(Beginning of Dataset records)
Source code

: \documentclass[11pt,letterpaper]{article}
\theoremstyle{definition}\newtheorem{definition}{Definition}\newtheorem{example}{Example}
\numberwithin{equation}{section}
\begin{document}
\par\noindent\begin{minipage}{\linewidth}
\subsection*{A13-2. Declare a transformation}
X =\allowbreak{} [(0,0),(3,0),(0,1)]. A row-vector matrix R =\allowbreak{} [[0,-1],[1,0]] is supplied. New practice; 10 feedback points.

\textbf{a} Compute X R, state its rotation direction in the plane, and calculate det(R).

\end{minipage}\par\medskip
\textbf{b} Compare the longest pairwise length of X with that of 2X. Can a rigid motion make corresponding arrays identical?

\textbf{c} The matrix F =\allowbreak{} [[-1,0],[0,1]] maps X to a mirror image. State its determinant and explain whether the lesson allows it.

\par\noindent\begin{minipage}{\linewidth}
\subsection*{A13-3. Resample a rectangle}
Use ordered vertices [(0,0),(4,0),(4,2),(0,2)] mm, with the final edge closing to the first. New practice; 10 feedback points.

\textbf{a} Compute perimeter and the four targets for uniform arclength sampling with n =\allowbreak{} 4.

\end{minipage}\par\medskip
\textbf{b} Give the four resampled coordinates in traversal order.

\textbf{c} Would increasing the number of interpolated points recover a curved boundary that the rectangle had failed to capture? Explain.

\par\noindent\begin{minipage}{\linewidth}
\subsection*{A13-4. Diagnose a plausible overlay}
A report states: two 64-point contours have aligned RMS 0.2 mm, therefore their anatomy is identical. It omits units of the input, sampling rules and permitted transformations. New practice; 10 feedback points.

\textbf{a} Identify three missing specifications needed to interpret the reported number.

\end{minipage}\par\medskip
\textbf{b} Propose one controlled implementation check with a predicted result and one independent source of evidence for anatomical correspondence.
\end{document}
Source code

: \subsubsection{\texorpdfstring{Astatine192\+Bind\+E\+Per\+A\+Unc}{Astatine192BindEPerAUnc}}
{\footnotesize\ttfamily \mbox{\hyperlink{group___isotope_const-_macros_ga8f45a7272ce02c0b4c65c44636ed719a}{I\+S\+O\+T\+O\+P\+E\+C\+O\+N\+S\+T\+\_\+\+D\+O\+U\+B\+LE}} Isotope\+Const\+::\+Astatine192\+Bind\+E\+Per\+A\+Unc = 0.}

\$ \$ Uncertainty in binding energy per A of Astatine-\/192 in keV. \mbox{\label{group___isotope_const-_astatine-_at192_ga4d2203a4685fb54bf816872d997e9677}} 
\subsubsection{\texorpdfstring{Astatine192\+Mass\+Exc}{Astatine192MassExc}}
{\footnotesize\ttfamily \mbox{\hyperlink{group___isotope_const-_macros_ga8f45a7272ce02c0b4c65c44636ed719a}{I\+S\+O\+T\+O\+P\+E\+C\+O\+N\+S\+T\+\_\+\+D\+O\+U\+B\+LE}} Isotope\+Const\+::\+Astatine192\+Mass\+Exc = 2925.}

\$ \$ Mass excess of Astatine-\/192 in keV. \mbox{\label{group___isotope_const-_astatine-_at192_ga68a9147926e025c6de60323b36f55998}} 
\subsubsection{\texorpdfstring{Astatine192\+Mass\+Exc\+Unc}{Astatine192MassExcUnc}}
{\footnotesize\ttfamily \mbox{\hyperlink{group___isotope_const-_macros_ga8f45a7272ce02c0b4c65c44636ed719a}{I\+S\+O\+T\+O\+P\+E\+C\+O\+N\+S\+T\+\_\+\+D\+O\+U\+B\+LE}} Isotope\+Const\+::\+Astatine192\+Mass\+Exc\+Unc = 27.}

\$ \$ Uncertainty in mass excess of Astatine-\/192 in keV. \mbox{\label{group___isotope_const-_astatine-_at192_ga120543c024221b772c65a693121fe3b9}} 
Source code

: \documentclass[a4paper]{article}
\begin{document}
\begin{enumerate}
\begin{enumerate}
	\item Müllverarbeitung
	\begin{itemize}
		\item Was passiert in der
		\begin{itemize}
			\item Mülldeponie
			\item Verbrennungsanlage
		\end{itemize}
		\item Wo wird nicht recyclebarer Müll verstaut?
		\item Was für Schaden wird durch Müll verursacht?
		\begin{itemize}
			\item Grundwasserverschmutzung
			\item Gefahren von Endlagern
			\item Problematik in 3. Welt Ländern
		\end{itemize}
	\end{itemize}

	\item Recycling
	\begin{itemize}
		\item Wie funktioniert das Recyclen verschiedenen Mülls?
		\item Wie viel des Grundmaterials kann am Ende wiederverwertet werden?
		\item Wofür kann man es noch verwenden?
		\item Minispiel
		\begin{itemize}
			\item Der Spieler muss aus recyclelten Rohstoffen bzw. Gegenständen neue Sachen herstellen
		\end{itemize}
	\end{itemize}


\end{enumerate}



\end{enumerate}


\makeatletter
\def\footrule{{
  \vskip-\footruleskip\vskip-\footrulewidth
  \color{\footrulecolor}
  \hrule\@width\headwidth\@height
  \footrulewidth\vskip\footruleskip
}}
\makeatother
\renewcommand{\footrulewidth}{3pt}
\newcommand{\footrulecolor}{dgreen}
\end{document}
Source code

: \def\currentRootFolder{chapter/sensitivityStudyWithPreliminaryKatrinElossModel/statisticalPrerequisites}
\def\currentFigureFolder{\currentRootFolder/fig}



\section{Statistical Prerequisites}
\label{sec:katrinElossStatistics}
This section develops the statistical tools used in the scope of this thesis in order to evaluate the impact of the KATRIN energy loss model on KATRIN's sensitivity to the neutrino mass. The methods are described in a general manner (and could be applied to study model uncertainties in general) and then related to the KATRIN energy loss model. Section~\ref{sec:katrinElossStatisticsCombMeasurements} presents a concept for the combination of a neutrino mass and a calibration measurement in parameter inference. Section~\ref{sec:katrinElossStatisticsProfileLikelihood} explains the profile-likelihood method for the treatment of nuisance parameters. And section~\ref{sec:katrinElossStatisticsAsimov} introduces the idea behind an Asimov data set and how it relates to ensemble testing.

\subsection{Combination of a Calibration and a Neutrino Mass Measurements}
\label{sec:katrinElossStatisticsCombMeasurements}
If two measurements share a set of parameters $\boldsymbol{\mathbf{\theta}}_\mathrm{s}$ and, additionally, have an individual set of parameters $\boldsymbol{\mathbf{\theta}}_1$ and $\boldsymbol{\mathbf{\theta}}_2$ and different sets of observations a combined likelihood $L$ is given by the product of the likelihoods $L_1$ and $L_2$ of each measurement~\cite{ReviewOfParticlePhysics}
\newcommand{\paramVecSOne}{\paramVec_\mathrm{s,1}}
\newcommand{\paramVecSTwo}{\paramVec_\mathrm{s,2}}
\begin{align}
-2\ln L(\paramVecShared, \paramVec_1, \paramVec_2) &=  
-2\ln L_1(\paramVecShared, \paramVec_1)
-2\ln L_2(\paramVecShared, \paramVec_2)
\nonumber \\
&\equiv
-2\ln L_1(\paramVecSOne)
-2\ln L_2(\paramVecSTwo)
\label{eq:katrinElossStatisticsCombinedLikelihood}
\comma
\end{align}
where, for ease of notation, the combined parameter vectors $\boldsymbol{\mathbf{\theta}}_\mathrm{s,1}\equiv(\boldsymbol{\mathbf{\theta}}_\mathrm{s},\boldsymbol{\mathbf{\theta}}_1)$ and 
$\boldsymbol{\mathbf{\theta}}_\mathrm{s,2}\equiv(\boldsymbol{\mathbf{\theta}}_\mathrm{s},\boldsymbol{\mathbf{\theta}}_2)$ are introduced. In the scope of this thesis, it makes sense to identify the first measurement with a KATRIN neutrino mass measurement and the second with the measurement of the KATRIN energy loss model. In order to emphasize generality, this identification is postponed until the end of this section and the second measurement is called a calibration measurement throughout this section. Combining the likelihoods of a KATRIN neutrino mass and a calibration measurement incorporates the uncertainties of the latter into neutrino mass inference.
(End of Dataset records)
▶ _Activity_
All lines above that include the word "footrulecolor" should be located and copied.

▶ _Answer to this problem_
  \color{\footrulecolor}
\newcommand{\footrulecolor}{dgreen}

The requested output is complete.